- [Exercise goal] Give the number of lines in these entries that contain the string "from", with no further comment.

- [Data]
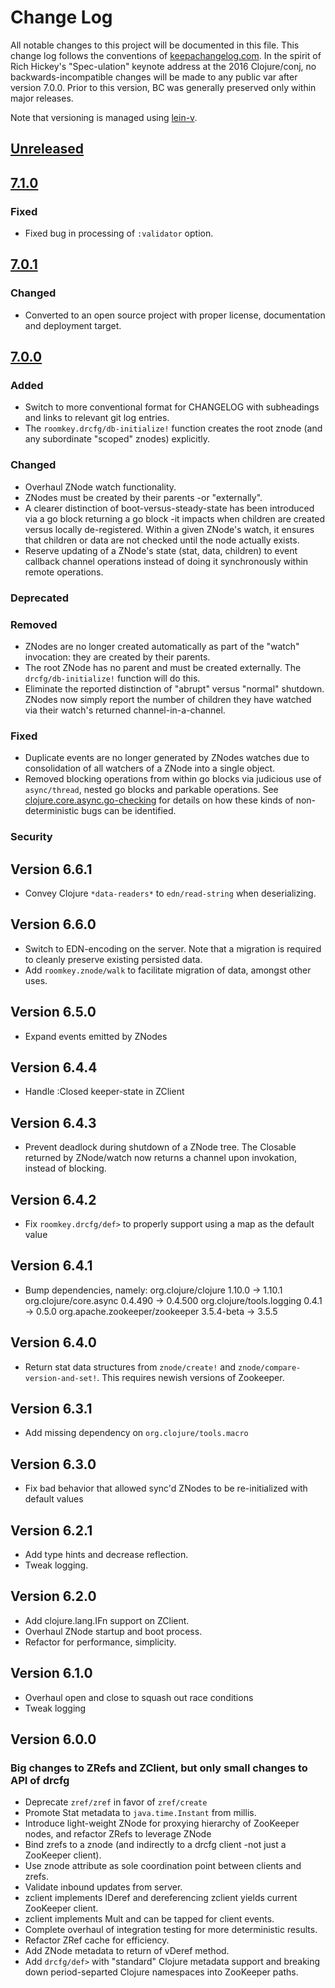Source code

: # Change Log
All notable changes to this project will be documented in this file. This change log follows the conventions of [keepachangelog.com](http://keepachangelog.com/).  In the spirit of Rich Hickey's "Spec-ulation" keynote address at the 2016 Clojure/conj, no backwards-incompatible changes will be made to any public var after version 7.0.0.  Prior to this version, BC was generally preserved only within major releases.

Note that versioning is managed using [lein-v](https://clojars.org/com.roomkey/lein-v).

## [Unreleased](https://github.com/roomkey/drcfg/compare/v7.1.0...HEAD) ##

## [7.1.0](https://github.com/roomkey/drcfg/compare/v7.0.1...v7.1.0) ##

### Fixed ###
- Fixed bug in processing of `:validator` option.

## [7.0.1](https://github.com/roomkey/drcfg/compare/v7.0.0...v7.0.1) ##

### Changed ###
- Converted to an open source project with proper license, documentation and deployment target.

## [7.0.0](https://github.com/roomkey/drcfg/compare/v6.6.1...v7.0.0) ##

### Added ###
- Switch to more conventional format for CHANGELOG with subheadings and links to relevant git log entries.
- The `roomkey.drcfg/db-initialize!` function creates the root znode (and any subordinate "scoped" znodes) explicitly.

### Changed ###
- Overhaul ZNode watch functionality.
- ZNodes must be created by their parents -or "externally".
- A clearer distinction of boot-versus-steady-state has been introduced via a go block returning a go block -it impacts when children are created
versus locally de-registered.  Within a given ZNode's watch, it ensures that children or data are not checked until the node actually exists.
- Reserve updating of a ZNode's state (stat, data, children) to event callback channel operations
instead of doing it synchronously within remote operations.

### Deprecated ###

### Removed ###
- ZNodes are no longer created automatically as part of the "watch" invocation: they are created by their parents.
- The root ZNode has no parent and must be created externally.  The `drcfg/db-initialize!` function will do this.
- Eliminate the reported distinction of "abrupt" versus "normal" shutdown.  ZNodes now simply report the number of children they
have watched via their watch's returned channel-in-a-channel.

### Fixed ###
- Duplicate events are no longer generated by ZNodes watches due to consolidation of all watchers of a ZNode into a single object.
- Removed blocking operations from within go blocks via judicious use of `async/thread`, nested go blocks
and parkable operations.  See [clojure.core.async.go-checking](https://insideclojure.org/2019/12/06/journal/) for details on how
these kinds of non-deterministic bugs can be identified.

### Security ###

## Version 6.6.1
* Convey Clojure `*data-readers*` to `edn/read-string` when deserializing.

## Version 6.6.0
* Switch to EDN-encoding on the server.  Note that a migration is required to cleanly preserve existing persisted data.
* Add `roomkey.znode/walk` to facilitate migration of data, amongst other uses.

## Version 6.5.0
* Expand events emitted by ZNodes

## Version 6.4.4
* Handle :Closed keeper-state in ZClient

## Version 6.4.3
* Prevent deadlock during shutdown of a ZNode tree. The Closable
  returned by ZNode/watch now returns a channel upon invokation,
  instead of blocking.

## Version 6.4.2
* Fix `roomkey.drcfg/def>` to properly support using a map as the default value

## Version 6.4.1
* Bump dependencies, namely:
  org.clojure/clojure 1.10.0 -> 1.10.1
  org.clojure/core.async 0.4.490 -> 0.4.500
  org.clojure/tools.logging 0.4.1 -> 0.5.0
  org.apache.zookeeper/zookeeper 3.5.4-beta -> 3.5.5

## Version 6.4.0
* Return stat data structures from `znode/create!` and `znode/compare-version-and-set!`.  This requires newish versions of Zookeeper.

## Version 6.3.1
* Add missing dependency on `org.clojure/tools.macro`

## Version 6.3.0
* Fix bad behavior that allowed sync'd ZNodes to be re-initialized with default values

## Version 6.2.1
* Add type hints and decrease reflection.
* Tweak logging.

## Version 6.2.0
* Add clojure.lang.IFn support on ZClient.
* Overhaul ZNode startup and boot process.
* Refactor for performance, simplicity.

## Version 6.1.0
* Overhaul open and close to squash out race conditions
* Tweak logging

## Version 6.0.0
### Big changes to ZRefs and ZClient, but only small changes to API of drcfg
* Deprecate `zref/zref` in favor of `zref/create`
* Promote Stat metadata to `java.time.Instant` from millis.
* Introduce light-weight ZNode for proxying hierarchy of ZooKeeper nodes, and refactor ZRefs to leverage ZNode
* Bind zrefs to a znode (and indirectly to a drcfg client -not just a ZooKeeper client).
* Use znode attribute as sole coordination point between clients and zrefs.
* Validate inbound updates from server.
* zclient implements IDeref and dereferencing zclient yields current ZooKeeper client.
* zclient implements Mult and can be tapped for client events.
* Complete overhaul of integration testing for more deterministic results.
* Refactor ZRef cache for efficiency.
* Add ZNode metadata to return of vDeref method.
* Add `drcfg/def>` with "standard" Clojure metadata support and breaking down period-separted Clojure namespaces into ZooKeeper paths.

- [Result of this task] 4